The Last Thing The Mosquitofish Saw

By Carl Zimmer | November 7, 2009 2:08 pm

Peter Wainwright and his colleagues at UC Davis study the weird ways in which fish eat. Two years ago I wrote about their creepy work on moray eels for the Times here. Now they’ve got a Youtube channel for their surreal films. Mick Jagger, meet the Red Bay Snook. And Mr. Mosquitofish, meet your doom. (h/t Jonathan Eisen)

CATEGORIZED UNDER: General, Writing Elsewhere

Comments (11)

  1. Peter showing these videos in our “Biodiversity and the Tree of Life” class at Davis yesterday was quite fun.

  2. I have a lot to say about this video, but I don’t want to carp on it. 😉

  3. Is that video real time or slowed down? I can’t tell and it doesn’t say.

  4. Wonderer

    The title threw me off… I thought it would be about a fish that sucks blood. Now I’m wondering… is there such a fish? It seems like that would be an equally opportune niche in the ocean as it is on land.

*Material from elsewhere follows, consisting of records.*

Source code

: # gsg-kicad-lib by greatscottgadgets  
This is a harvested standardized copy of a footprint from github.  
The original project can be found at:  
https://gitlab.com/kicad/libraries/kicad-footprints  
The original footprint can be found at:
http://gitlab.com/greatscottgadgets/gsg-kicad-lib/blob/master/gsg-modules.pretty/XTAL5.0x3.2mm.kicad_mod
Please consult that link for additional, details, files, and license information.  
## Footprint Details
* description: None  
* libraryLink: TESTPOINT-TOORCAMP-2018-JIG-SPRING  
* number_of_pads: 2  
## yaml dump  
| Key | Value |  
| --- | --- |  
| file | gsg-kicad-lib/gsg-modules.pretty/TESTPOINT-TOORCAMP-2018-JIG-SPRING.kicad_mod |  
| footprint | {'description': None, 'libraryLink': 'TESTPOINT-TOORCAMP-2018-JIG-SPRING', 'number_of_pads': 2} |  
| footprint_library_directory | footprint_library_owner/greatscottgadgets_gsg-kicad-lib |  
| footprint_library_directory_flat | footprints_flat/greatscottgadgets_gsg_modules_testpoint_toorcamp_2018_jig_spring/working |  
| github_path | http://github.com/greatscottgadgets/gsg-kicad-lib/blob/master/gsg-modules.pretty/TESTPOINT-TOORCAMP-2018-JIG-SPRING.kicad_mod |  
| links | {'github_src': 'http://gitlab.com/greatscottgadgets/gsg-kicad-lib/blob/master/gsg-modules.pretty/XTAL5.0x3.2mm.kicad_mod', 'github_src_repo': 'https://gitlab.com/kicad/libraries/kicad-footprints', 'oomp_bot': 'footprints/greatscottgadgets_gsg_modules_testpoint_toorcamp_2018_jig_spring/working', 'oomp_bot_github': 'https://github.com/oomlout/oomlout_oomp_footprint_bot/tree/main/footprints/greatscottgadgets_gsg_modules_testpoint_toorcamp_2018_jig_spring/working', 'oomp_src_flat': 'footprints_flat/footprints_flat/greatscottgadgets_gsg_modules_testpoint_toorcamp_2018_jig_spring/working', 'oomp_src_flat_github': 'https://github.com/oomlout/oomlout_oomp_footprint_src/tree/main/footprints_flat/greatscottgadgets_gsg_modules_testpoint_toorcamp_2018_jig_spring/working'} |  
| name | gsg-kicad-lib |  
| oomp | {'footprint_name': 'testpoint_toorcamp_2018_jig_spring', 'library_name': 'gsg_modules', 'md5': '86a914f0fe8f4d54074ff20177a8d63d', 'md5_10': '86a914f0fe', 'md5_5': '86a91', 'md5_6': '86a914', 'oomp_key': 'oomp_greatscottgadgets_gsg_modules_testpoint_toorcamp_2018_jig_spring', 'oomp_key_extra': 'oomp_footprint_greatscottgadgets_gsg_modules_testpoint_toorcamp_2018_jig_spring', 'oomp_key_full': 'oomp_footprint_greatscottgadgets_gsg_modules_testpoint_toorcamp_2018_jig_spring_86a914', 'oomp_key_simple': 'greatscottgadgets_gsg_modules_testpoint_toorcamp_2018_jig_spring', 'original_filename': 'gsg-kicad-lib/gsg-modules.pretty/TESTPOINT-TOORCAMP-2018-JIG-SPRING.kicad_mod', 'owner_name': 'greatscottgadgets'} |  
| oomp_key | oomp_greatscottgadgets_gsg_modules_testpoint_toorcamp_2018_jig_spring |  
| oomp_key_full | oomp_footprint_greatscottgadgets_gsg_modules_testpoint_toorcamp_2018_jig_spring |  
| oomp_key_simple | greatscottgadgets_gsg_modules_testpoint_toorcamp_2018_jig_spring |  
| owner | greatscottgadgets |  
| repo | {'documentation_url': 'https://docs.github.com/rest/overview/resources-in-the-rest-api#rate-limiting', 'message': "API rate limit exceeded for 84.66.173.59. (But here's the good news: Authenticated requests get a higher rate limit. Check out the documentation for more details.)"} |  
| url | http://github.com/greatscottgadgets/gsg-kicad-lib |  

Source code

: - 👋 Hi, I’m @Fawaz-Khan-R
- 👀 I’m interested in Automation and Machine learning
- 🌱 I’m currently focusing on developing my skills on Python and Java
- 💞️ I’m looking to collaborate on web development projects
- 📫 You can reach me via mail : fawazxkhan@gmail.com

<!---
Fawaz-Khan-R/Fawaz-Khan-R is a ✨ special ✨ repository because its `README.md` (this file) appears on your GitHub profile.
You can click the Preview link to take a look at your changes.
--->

  5. Having shot a fair bit of high-speed video, I’m almost certain that is the case there.

  6. Confirmed from original at YouTube:

    High-speed video (500 frames/sec) of Petenia splendida, a Central American cichlid, suction feeding on a live mosquitofish.

  7. Daniel J. Andrews

    I’ve seen similar suction type feedings in other fish (bass). It happens so fast you can’t really see what happens. There’s the prey and suddenly its gone.

  8. The accordion-like unfolding of the fish’s mouth is incredible! What an amazing evolutionary feature–I wonder if it minimizes disruptions in the water allowing the fish to scoop up prey. Any one have any ideas on this?

  9. I was thinking more that the accordion structure just allows the predator to suck in a little bit more of the water surrounding its prey and make it harder to escape.

  10. Carl Buell

    Actually, the mosquitofish saw a whole lot more before it actually ceased to be. Swallowed alive, the mosquitofish witnessed the whole upper gastric track of the Red Bay Snook pass by before it’s lidless eyes stopped functioning as they began to be dissolved by the acid in the Snook’s stomach.

  11. Check out the video stats on Youtube. It is up to 170,000 hits – seems as though it went from me tweeting about it -> Zimmer blogging about it -> a few papers picking it up -> some Asian news web sites picking it up -> 170,000 hits. (see for a bit more detail on the history)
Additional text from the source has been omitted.